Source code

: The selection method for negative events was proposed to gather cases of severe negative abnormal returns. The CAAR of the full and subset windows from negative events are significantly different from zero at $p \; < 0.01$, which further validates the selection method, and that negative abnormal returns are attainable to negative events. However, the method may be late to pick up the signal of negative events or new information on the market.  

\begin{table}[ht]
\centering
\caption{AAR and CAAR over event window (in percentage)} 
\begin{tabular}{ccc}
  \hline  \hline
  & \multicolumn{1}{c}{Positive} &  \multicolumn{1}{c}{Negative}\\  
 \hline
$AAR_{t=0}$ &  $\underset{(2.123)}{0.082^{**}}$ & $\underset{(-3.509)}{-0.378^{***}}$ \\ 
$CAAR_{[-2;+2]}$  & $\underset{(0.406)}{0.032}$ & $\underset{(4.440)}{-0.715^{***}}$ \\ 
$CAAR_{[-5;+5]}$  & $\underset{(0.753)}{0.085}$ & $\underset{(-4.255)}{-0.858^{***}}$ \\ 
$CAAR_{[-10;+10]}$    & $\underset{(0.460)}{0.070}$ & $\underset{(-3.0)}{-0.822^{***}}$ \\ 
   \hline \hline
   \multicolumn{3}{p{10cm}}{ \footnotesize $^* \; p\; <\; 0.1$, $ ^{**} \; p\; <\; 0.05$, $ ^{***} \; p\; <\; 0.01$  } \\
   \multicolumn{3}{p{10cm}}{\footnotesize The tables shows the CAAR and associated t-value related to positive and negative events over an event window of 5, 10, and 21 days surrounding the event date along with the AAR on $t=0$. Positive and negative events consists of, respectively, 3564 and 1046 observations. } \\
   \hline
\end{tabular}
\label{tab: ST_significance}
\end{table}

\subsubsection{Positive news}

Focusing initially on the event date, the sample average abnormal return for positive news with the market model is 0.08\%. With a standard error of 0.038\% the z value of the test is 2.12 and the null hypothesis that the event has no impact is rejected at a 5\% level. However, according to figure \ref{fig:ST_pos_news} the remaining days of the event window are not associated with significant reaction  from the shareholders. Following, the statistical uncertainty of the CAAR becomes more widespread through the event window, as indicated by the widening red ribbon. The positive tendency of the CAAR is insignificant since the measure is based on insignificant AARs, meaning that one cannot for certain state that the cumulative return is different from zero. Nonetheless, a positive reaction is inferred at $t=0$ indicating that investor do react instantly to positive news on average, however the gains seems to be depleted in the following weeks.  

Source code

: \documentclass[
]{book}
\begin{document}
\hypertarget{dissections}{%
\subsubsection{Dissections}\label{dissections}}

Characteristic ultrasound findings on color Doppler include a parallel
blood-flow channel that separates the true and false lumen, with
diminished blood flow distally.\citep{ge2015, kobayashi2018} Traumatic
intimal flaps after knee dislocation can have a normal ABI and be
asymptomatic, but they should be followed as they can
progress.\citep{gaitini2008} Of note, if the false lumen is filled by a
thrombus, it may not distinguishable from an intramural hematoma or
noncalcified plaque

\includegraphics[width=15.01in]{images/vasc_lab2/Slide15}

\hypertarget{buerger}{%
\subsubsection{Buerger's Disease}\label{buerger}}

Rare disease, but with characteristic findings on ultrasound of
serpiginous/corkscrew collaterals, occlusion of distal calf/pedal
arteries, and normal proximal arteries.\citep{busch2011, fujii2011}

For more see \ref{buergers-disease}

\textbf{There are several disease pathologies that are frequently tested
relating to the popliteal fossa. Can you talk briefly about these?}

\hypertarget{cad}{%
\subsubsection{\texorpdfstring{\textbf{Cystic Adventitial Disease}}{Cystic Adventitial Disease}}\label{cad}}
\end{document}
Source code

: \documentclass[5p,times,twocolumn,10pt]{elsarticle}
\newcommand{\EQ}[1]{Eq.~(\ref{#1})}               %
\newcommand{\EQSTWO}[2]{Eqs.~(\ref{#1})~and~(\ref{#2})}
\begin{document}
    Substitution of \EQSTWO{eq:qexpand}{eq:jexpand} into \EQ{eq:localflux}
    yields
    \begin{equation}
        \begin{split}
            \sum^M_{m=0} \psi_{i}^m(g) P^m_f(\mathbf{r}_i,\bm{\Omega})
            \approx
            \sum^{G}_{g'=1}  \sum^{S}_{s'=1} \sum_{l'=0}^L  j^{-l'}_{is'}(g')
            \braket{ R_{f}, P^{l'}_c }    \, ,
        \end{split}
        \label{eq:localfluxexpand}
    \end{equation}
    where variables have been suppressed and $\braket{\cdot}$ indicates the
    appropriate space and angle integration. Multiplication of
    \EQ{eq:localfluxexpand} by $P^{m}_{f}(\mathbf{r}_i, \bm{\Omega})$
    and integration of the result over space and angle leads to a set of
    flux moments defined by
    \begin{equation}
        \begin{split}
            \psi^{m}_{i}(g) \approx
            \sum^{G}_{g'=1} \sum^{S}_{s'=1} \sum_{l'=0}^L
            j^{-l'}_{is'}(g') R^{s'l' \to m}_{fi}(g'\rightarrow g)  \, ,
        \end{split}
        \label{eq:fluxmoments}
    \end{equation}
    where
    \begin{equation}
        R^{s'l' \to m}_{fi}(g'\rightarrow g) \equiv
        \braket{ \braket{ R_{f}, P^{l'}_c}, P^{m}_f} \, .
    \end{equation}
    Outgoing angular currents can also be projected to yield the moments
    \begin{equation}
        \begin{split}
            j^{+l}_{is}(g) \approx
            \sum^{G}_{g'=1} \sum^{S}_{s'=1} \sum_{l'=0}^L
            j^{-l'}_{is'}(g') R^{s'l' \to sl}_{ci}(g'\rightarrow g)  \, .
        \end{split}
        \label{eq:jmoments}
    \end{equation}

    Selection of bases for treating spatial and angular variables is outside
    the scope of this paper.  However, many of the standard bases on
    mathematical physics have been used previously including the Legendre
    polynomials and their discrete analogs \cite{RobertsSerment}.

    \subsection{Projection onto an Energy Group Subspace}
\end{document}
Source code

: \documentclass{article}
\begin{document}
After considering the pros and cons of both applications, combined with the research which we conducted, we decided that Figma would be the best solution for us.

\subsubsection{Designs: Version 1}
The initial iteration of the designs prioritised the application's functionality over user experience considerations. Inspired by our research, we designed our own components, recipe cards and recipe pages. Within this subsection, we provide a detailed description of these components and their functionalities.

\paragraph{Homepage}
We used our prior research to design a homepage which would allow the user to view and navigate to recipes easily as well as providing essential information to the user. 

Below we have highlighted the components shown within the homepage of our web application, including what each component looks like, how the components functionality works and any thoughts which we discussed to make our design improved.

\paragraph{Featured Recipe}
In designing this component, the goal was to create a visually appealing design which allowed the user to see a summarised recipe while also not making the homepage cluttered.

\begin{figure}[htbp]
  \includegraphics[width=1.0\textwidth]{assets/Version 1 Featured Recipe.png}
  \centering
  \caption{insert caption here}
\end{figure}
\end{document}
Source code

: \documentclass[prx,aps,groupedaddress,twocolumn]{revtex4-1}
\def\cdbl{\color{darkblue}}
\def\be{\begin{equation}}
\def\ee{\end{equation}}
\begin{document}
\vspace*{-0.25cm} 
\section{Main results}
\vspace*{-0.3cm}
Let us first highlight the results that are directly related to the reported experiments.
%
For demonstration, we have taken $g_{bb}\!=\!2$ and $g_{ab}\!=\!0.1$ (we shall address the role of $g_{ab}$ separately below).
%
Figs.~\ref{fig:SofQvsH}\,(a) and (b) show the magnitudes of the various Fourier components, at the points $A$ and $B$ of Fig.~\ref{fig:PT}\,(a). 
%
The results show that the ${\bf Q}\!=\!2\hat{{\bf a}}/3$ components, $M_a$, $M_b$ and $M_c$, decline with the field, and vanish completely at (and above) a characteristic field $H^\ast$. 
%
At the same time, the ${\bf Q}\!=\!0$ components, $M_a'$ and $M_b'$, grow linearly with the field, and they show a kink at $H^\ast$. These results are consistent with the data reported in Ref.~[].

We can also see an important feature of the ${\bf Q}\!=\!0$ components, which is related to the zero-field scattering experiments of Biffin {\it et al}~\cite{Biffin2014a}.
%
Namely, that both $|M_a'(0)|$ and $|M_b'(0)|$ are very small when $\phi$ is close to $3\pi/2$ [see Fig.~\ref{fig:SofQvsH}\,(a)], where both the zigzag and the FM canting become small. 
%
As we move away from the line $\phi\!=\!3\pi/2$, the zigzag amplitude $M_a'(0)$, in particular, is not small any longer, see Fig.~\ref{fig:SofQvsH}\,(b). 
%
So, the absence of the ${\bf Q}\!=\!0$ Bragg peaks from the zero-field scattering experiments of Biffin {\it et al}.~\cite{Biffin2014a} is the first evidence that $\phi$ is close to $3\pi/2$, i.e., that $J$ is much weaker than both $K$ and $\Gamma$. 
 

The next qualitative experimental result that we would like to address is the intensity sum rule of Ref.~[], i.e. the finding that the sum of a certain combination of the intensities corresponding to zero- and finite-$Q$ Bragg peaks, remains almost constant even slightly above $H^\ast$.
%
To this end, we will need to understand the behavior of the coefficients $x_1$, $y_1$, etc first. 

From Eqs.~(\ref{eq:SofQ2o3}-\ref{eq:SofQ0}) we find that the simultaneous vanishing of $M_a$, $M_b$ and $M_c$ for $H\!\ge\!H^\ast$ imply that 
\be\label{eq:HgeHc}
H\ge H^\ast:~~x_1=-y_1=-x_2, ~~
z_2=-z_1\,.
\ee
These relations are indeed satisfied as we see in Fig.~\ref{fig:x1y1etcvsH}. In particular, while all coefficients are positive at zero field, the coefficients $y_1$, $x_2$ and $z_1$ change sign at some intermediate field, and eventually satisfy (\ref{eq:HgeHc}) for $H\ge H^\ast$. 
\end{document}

______________________________

▶ _ASSIGNED TASK_
In the entries above, find each line with the string "dissections" and copy it.

▶ _REPLY TO THE TASK_
\hypertarget{dissections}{%
\subsubsection{Dissections}\label{dissections}}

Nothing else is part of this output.